● **SOURCE MATERIAL**
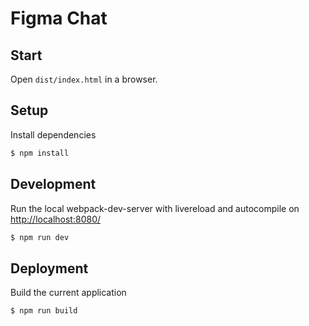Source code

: Figma Chat
===========
## Start
Open `dist/index.html` in a browser.
## Setup
Install dependencies
```sh
$ npm install
```
## Development
Run the local webpack-dev-server with livereload and autocompile on [http://localhost:8080/](http://localhost:8080/)
```sh
$ npm run dev
```
## Deployment
Build the current application
```sh
$ npm run build
```
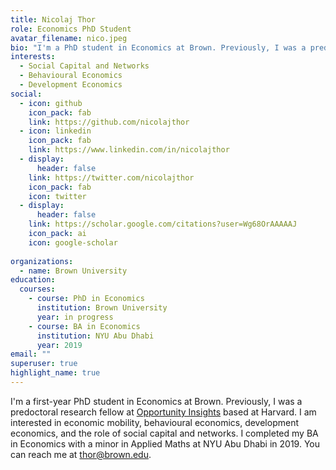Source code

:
 ```yaml
---
title: Nicolaj Thor
role: Economics PhD Student
avatar_filename: nico.jpeg
bio: "I'm a PhD student in Economics at Brown. Previously, I was a predoctoral research fellow at [Opportunity Insights](https://opportunityinsights.org/) based at Harvard. I am interested in economic mobility, behavioural economics, development economics, and the role of social capital and networks. I completed my BA in Economics with a minor in Applied Maths at NYU Abu Dhabi in 2019."
interests:
  - Social Capital and Networks
  - Behavioural Economics
  - Development Economics
social:
  - icon: github
    icon_pack: fab
    link: https://github.com/nicolajthor
  - icon: linkedin
    icon_pack: fab
    link: https://www.linkedin.com/in/nicolajthor
  - display:
      header: false
    link: https://twitter.com/nicolajthor
    icon_pack: fab
    icon: twitter
  - display:
      header: false
    link: https://scholar.google.com/citations?user=Wg68OrAAAAAJ
    icon_pack: ai
    icon: google-scholar
  
organizations:
  - name: Brown University
education:
  courses:
    - course: PhD in Economics
      institution: Brown University
      year: in progress
    - course: BA in Economics
      institution: NYU Abu Dhabi
      year: 2019
email: ""
superuser: true
highlight_name: true
---
```

I'm a first-year PhD student in Economics at Brown. Previously, I was a predoctoral research fellow at [Opportunity Insights](https://opportunityinsights.org/) based at Harvard. I am interested in economic mobility, behavioural economics, development economics, and the role of social capital and networks. I completed my BA in Economics with a minor in Applied Maths at NYU Abu Dhabi in 2019. You can reach me at thor@brown.edu.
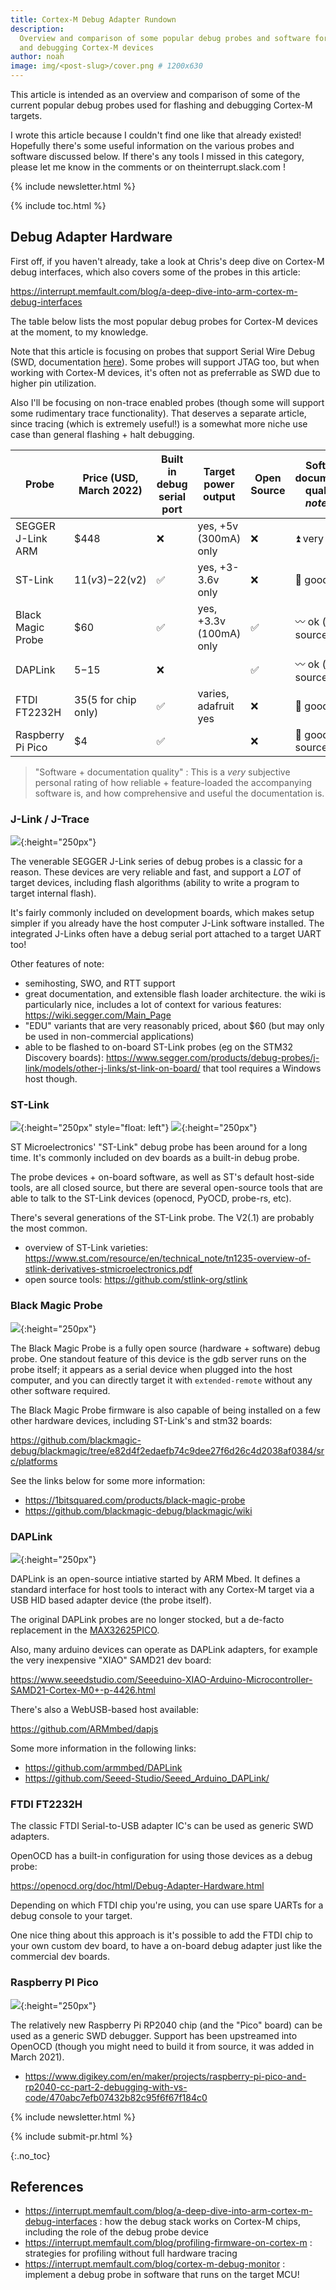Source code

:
 ```yaml
---
title: Cortex-M Debug Adapter Rundown
description:
  Overview and comparison of some popular debug probes and software for flashing
  and debugging Cortex-M devices
author: noah
image: img/<post-slug>/cover.png # 1200x630
---
```


<!-- excerpt start -->

This article is intended as an overview and comparison of some of the current
popular debug probes used for flashing and debugging Cortex-M targets.

<!-- excerpt end -->

I wrote this article because I couldn't find one like that already existed!
Hopefully there's some useful information on the various probes and software
discussed below. If there's any tools I missed in this category, please let me
know in the comments or on theinterrupt.slack.com !

{% include newsletter.html %}

{% include toc.html %}

## Debug Adapter Hardware

First off, if you haven't already, take a look at Chris's deep dive on Cortex-M
debug interfaces, which also covers some of the probes in this article:

<https://interrupt.memfault.com/blog/a-deep-dive-into-arm-cortex-m-debug-interfaces>

The table below lists the most popular debug probes for Cortex-M devices at the
moment, to my knowledge.

Note that this article is focusing on probes that support Serial Wire Debug
(SWD, documentation
[here](https://developer.arm.com/documentation/ihi0031/a/The-Serial-Wire-Debug-Port--SW-DP-/Introduction-to-the-ARM-Serial-Wire-Debug--SWD--protocol)).
Some probes will support JTAG too, but when working with Cortex-M devices, it's
often not as preferrable as SWD due to higher pin utilization.

Also I'll be focusing on non-trace enabled probes (though some will support some
rudimentary trace functionality). That deserves a separate article, since
tracing (which is extremely useful!) is a somewhat more niche use case than
general flashing + halt debugging.

| Probe             | Price (USD, March 2022) | Built in debug serial port | Target power output     | Open Source | Software + documentation quality _see note below_ |
| ----------------- | ----------------------- | -------------------------- | ----------------------- | ----------- | ------------------------------------------------- |
| SEGGER J-Link ARM | $448                    | ❌                         | yes, +5v (300mA) only   | ❌          | ⏫ very good                                      |
| ST-Link           | $11 (v3)-$22(v2)        | ✅                         | yes, +3-3.6v only       | ❌          | 🔼 good                                           |
| Black Magic Probe | $60                     | ✅                         | yes, +3.3v (100mA) only | ✅          | 〰️ ok (but open source!)                          |
| DAPLink           | $5-$15                  | ❌                         |                         | ✅          | 〰️ ok (but open source!)                          |
| FTDI FT2232H      | $35 ($5 for chip only)  | ✅                         | varies, adafruit yes    | ❌          | 🔼 good                                           |
| Raspberry Pi Pico | $4                      | ✅                         |                         | ❌          | 🔼 good + open source                             |

> "Software + documentation quality" : This is a _very_ subjective personal
> rating of how reliable + feature-loaded the accompanying software is, and how
> comprehensive and useful the documentation is.

### J-Link / J-Trace

![](/img/debug-adapter-rundown/jlink-base.png){:height="250px"}

The venerable SEGGER J-Link series of debug probes is a classic for a reason.
These devices are very reliable and fast, and support a _LOT_ of target devices,
including flash algorithms (ability to write a program to target internal
flash).

It's fairly commonly included on development boards, which makes setup simpler
if you already have the host computer J-Link software installed. The integrated
J-Links often have a debug serial port attached to a target UART too!

Other features of note:

- semihosting, SWO, and RTT support
- great documentation, and extensible flash loader architecture. the wiki is
  particularly nice, includes a lot of context for various features:
  <https://wiki.segger.com/Main_Page>
- "EDU" variants that are very reasonably priced, about $60 (but may only be
  used in non-commercial applications)
- able to be flashed to on-board ST-Link probes (eg on the STM32 Discovery
  boards):
  <https://www.segger.com/products/debug-probes/j-link/models/other-j-links/st-link-on-board/>
  that tool requires a Windows host though.

### ST-Link

![](/img/debug-adapter-rundown/stlink-v2.jpg){:height="250px" style="float:
left"} ![](/img/debug-adapter-rundown/stlink-v3mini.jpg){:height="250px"}

ST Microelectronics' "ST-Link" debug probe has been around for a long time. It's
commonly included on dev boards as a built-in debug probe.

The probe devices + on-board software, as well as ST's default host-side tools,
are all closed source, but there are several open-source tools that are able to
talk to the ST-Link devices (openocd, PyOCD, probe-rs, etc).

There's several generations of the ST-Link probe. The V2(.1) are probably the
most common.

- overview of ST-Link varieties:
  <https://www.st.com/resource/en/technical_note/tn1235-overview-of-stlink-derivatives-stmicroelectronics.pdf>
- open source tools: <https://github.com/stlink-org/stlink>

### Black Magic Probe

![](/img/debug-adapter-rundown/black-magic.png){:height="250px"}

The Black Magic Probe is a fully open source (hardware + software) debug probe.
One standout feature of this device is the gdb server runs on the probe itself;
it appears as a serial device when plugged into the host computer, and you can
directly target it with `extended-remote` without any other software required.

The Black Magic Probe firmware is also capable of being installed on a few other
hardware devices, including ST-Link's and stm32 boards:

<https://github.com/blackmagic-debug/blackmagic/tree/e82d4f2edaefb74c9dee27f6d26c4d2038af0384/src/platforms>

See the links below for some more information:

- <https://1bitsquared.com/products/black-magic-probe>
- <https://github.com/blackmagic-debug/blackmagic/wiki>

### DAPLink

![](/img/debug-adapter-rundown/MAX32625PICO.png){:height="250px"}

DAPLink is an open-source intiative started by ARM Mbed. It defines a standard
interface for host tools to interact with any Cortex-M target via a USB HID
based adapter device (the probe itself).

The original DAPLink probes are no longer stocked, but a de-facto replacement in
the [MAX32625PICO](https://os.mbed.com/platforms/MAX32625PICO).

Also, many arduino devices can operate as DAPLink adapters, for example the very
inexpensive "XIAO" SAMD21 dev board:

<https://www.seeedstudio.com/Seeeduino-XIAO-Arduino-Microcontroller-SAMD21-Cortex-M0+-p-4426.html>

There's also a WebUSB-based host available:

<https://github.com/ARMmbed/dapjs>

Some more information in the following links:

- <https://github.com/armmbed/DAPLink>
- <https://github.com/Seeed-Studio/Seeed_Arduino_DAPLink/>

### FTDI FT2232H

The classic FTDI Serial-to-USB adapter IC's can be used as generic SWD adapters.

OpenOCD has a built-in configuration for using those devices as a debug probe:

<https://openocd.org/doc/html/Debug-Adapter-Hardware.html>

Depending on which FTDI chip you're using, you can use spare UARTs for a debug
console to your target.

One nice thing about this approach is it's possible to add the FTDI chip to your
own custom dev board, to have a on-board debug adapter just like the commercial
dev boards.

### Raspberry PI Pico

![](/img/debug-adapter-rundown/pico.png){:height="250px"}

The relatively new Raspberry Pi RP2040 chip (and the "Pico" board) can be used
as a generic SWD debugger. Support has been upstreamed into OpenOCD (though you
might need to build it from source, it was added in March 2021).

- <https://www.digikey.com/en/maker/projects/raspberry-pi-pico-and-rp2040-cc-part-2-debugging-with-vs-code/470abc7efb07432b82c95f6f67f184c0>

<!-- ## Debug Adapter Software

### J-Link

- https://www.segger.com/purchase/pricing/jlink-related/#adapters

### OpenOCD

### PyOCD

CMSIS-Pack

### probe-rs

https://probe.rs/docs/knowledge-base/cmsis-packs/

"HS probe" is the hardware

https://github.com/probe-rs/probe-rs -->

<!-- Interrupt Keep START -->

{% include newsletter.html %}

{% include submit-pr.html %}

<!-- Interrupt Keep END -->

{:.no_toc}

## References

<!-- prettier-ignore-start -->

- <https://interrupt.memfault.com/blog/a-deep-dive-into-arm-cortex-m-debug-interfaces>
  : how the debug stack works on Cortex-M chips, including the role of the debug
  probe device
- <https://interrupt.memfault.com/blog/profiling-firmware-on-cortex-m> :
  strategies for profiling without full hardware tracing
- <https://interrupt.memfault.com/blog/cortex-m-debug-monitor> : implement a
debug probe in software that runs on the target MCU!
<!-- prettier-ignore-end -->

● **TASK STATEMENT**
A single number is expected: how many lines in the material above contain the word "flashing".

● **WRITTEN ANSWER**
3